Ministra reconhece que país precisa de mais mulheres ao nível das decisões na diplomacia

A ministra da Justiça, Joana Rosa, reconheceu hoje que o país alcançou e tem estado a ter avanços a nível da diplomacia feminina, mas realçou que é necessário ainda ter mais mulheres em cargos de decisão diplomática.

A governante, que falava aos jornalistas no final da abertura da conferência sobre “O papel da Mulher na Diplomacia: Desafios e Oportunidades”, no âmbito do Dia Internacional das Mulheres na Diplomacia, celebrado hoje, sublinhou que é preciso quebrar esse conceito tradicional de que a mulher enquanto mãe tem que cuidar da casa e da família.

Segundo avançou, Cabo Verde começou a ter mulheres em postos de responsabilidade diplomática, a partir dos anos 90, e tem tido avanços, mas precisa ainda de ter mais mulheres a esse nível porque as mulheres demonstram que são tão capazes quanto os homens.

“Tivemos avanços e vamos tendo, mas precisamos ter mais mulheres para as decisões. Hoje fala-se muito na diplomacia económica, na capacidade de atracção de investimento externo para o país, na capacidade das mulheres influenciarem políticas públicas a nível interno e internacional, portanto nada melhor do que temos mais mulheres na diplomacia”, precisou.

Neste sentido, defendeu que é preciso criar condições para que o país possa ter mais mulheres a enveredar-se pela via da diplomática, medida essa, que no seu entender, será um ganho para o país a todos os níveis, mas também na influenciação de políticas públicas e lideranças, não só ao nível nacional, mas também do ponto de vista das representações no exterior.

“Temos de quebrar a barreira à volta da incapacidade e capacidade da mulher nas sociedades, temos de lutar para que haja igualdade e a plena igualdade é onde temos mulheres e homens competentes e não se deve exigir da mulher duas vezes mais do que é exigido a um homem”, apontou a ministra.
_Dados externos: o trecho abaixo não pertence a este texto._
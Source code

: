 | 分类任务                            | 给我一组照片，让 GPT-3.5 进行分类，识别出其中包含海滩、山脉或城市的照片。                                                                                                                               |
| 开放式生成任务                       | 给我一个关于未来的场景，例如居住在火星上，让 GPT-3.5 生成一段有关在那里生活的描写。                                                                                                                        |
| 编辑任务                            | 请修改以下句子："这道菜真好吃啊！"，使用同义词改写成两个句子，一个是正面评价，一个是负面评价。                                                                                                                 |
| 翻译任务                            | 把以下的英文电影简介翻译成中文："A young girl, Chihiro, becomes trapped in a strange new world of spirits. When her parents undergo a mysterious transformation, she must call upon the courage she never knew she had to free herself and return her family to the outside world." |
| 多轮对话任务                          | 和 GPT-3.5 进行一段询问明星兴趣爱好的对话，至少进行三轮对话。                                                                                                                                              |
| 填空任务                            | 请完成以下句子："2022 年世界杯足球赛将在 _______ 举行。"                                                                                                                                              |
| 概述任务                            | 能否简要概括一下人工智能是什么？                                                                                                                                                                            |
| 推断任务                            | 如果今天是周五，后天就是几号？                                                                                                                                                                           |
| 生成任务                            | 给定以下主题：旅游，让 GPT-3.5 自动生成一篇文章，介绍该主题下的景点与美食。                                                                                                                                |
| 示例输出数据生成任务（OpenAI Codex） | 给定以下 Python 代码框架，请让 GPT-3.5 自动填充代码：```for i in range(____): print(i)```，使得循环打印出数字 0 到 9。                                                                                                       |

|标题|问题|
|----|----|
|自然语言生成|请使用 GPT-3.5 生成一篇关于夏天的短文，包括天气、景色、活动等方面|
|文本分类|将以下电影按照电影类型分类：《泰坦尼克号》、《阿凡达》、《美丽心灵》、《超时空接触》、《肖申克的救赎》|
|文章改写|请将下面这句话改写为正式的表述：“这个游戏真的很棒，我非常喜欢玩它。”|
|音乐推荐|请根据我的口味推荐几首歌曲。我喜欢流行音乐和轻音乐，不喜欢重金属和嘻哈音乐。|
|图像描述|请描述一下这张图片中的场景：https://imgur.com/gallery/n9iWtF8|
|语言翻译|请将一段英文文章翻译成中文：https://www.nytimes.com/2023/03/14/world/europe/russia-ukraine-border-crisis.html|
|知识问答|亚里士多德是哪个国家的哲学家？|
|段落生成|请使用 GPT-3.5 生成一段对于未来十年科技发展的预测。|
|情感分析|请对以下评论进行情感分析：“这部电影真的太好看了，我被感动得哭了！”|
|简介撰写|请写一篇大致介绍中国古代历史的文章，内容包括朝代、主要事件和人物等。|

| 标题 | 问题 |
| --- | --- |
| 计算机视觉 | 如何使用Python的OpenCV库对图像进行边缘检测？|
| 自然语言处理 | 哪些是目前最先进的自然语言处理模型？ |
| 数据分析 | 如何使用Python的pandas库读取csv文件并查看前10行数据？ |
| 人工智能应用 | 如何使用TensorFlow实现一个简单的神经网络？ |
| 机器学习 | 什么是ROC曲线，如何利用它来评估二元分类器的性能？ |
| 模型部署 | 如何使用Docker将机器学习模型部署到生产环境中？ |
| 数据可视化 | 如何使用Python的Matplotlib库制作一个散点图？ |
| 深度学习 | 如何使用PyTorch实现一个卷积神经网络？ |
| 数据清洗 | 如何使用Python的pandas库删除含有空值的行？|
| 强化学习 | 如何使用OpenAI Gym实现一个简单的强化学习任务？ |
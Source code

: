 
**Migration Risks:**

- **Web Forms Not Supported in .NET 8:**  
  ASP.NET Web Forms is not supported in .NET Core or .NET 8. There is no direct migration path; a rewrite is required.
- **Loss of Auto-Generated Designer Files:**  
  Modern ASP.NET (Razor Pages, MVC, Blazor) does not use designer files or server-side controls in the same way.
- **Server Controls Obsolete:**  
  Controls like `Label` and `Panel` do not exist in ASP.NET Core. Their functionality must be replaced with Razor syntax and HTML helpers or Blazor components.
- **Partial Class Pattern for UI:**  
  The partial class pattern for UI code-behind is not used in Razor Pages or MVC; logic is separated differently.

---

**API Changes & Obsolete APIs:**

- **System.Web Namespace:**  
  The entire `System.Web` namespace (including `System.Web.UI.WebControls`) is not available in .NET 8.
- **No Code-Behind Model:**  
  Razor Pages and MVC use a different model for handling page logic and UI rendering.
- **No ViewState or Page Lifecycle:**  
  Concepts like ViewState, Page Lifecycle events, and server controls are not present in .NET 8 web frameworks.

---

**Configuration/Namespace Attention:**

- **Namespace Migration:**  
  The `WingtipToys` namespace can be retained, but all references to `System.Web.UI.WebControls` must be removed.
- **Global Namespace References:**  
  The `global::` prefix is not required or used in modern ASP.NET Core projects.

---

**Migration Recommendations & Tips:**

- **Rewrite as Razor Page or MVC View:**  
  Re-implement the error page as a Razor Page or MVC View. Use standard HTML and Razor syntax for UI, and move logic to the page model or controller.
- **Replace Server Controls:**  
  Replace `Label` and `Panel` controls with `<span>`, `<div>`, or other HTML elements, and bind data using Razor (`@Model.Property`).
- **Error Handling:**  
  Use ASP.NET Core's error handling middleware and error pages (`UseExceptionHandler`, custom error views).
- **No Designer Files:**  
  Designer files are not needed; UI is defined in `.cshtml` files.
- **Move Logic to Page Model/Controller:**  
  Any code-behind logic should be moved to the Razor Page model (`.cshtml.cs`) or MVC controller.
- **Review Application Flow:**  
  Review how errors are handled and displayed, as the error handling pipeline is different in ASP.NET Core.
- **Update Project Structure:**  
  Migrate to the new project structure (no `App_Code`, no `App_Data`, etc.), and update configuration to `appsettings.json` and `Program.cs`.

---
Na mesma linha, realçou que a capacidade e o mérito são virtudes que estão presentes nas mulheres e, por mérito, devem ascender aos lugares de liderança ao nível da administração, do poder político, da diplomacia, desde que elas estejam também disponíveis para os desafios do mundo de hoje.

Por seu turno, a secretária de Estado dos Negócios Estrangeiros e Cooperação, Miryan Vieira que destacou os ganhos alcançados tanto a nível interno como internacional, defendeu que é preciso fazer um esforço para que o país possa ter mais mulheres a desempenharem cargos de liderança e a participarem activamente nos processos de decisão.
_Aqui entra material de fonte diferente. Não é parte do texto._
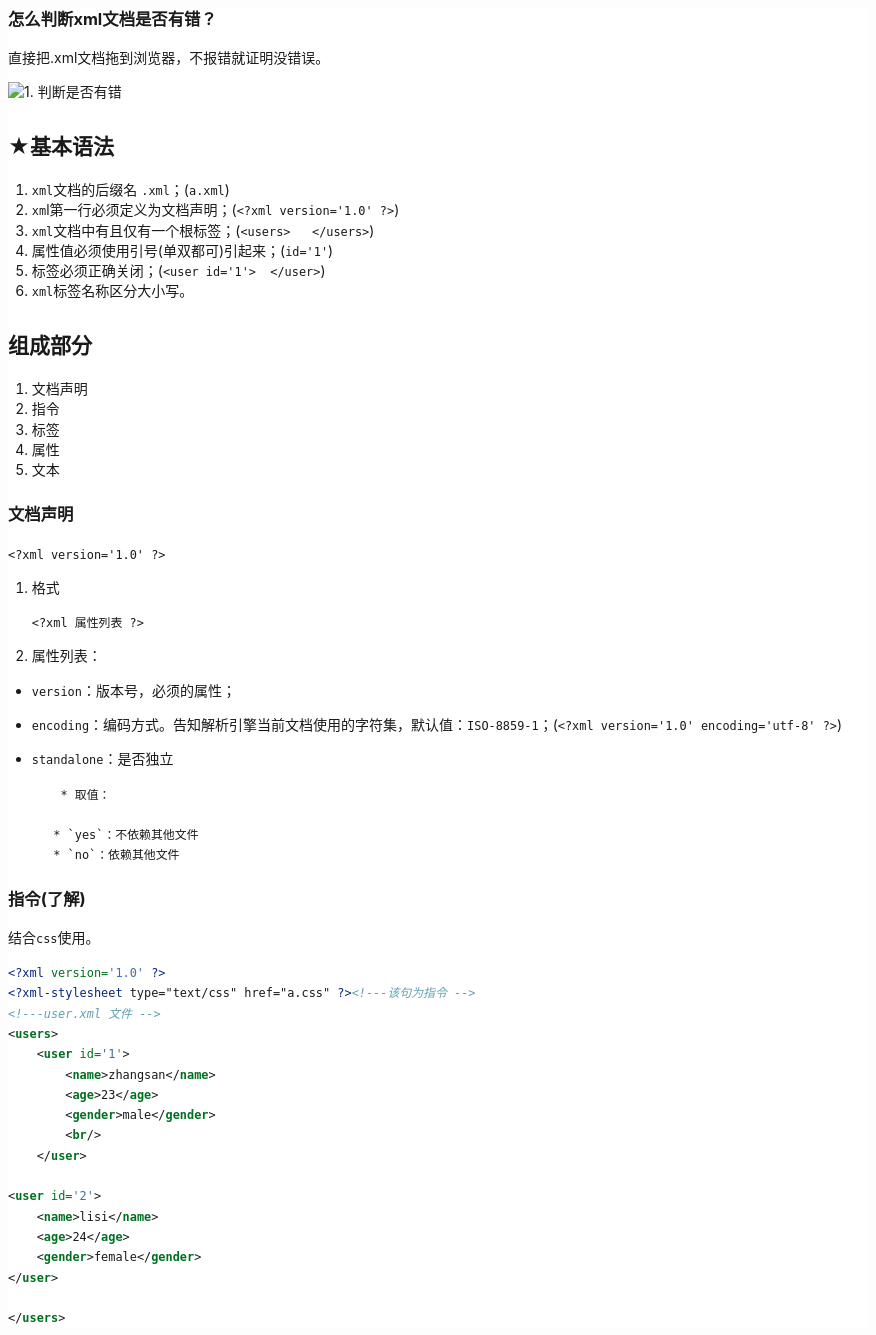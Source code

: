 ### 怎么判断xml文档是否有错？

直接把.xml文档拖到浏览器，不报错就证明没错误。

![1. 判断是否有错](https://pic.imgdb.cn/item/60b32ddf39f6859bc22adaae.png)

## ★基本语法

1. `xml`文档的后缀名 `.xml`；(`a.xml`)
2. `xm`l第一行必须定义为文档声明；(`<?xml version='1.0' ?>`)
3. `xml`文档中有且仅有一个根标签；(`<users>   </users>`)
4. 属性值必须使用引号(单双都可)引起来；(`id='1'`)
5. 标签必须正确关闭；(`<user id='1'>  </user>`)
6. `xml`标签名称区分大小写。

## 组成部分

1. 文档声明
2. 指令
3. 标签
4. 属性
5. 文本

### 文档声明

`<?xml version='1.0' ?>`

1. 格式

   `<?xml 属性列表 ?>`

2. 属性列表：
  * `version`：版本号，必须的属性；

  * `encoding`：编码方式。告知解析引擎当前文档使用的字符集，默认值：`ISO-8859-1`；(`<?xml version='1.0' encoding='utf-8' ?>`)

  * `standalone`：是否独立

         	* 取值：
           
           * `yes`：不依赖其他文件
           * `no`：依赖其他文件

### 指令(了解)

   结合`css`使用。
```xml
<?xml version='1.0' ?>
<?xml-stylesheet type="text/css" href="a.css" ?><!---该句为指令 -->
<!---user.xml 文件 -->
<users>
	<user id='1'>
		<name>zhangsan</name>
		<age>23</age>
		<gender>male</gender>
		<br/>
	</user>
    
<user id='2'>
	<name>lisi</name>
	<age>24</age>
	<gender>female</gender>
</user>

</users> 
```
“No quadro de efectivos de diplomatas em Cabo Verde nós estamos numa situação de igualdade: nós temos 39 homens e 38 mulheres, mas quando chega a questão de liderança de chefias ainda temos um desafio e ainda não atingimos a igualdade”, apontou indicando que as estatísticas indicam que a representação das mulheres em organismos internacionais está ainda aquém do desejado.

Segundo disse, os dados das Nações Unidas indicam que cerca de 23% das mulheres participam em processos de negociação da paz, cerca de 6% participam em processos de mediação e esses processos têm tido resultados mais duradouros e sustentáveis quando as mulheres participam.

O acto contou também com a intervenção da coordenadora residente do Sistema das Nações Unidas, em Cabo Verde, Patrícia Portela de Souza, que realçou que a inclusão das mulheres na diplomacia é vista como essencial para a paz, segurança e o desenvolvimento sustentável, benéfica para as mulheres, mas também essencial e vital para o mundo.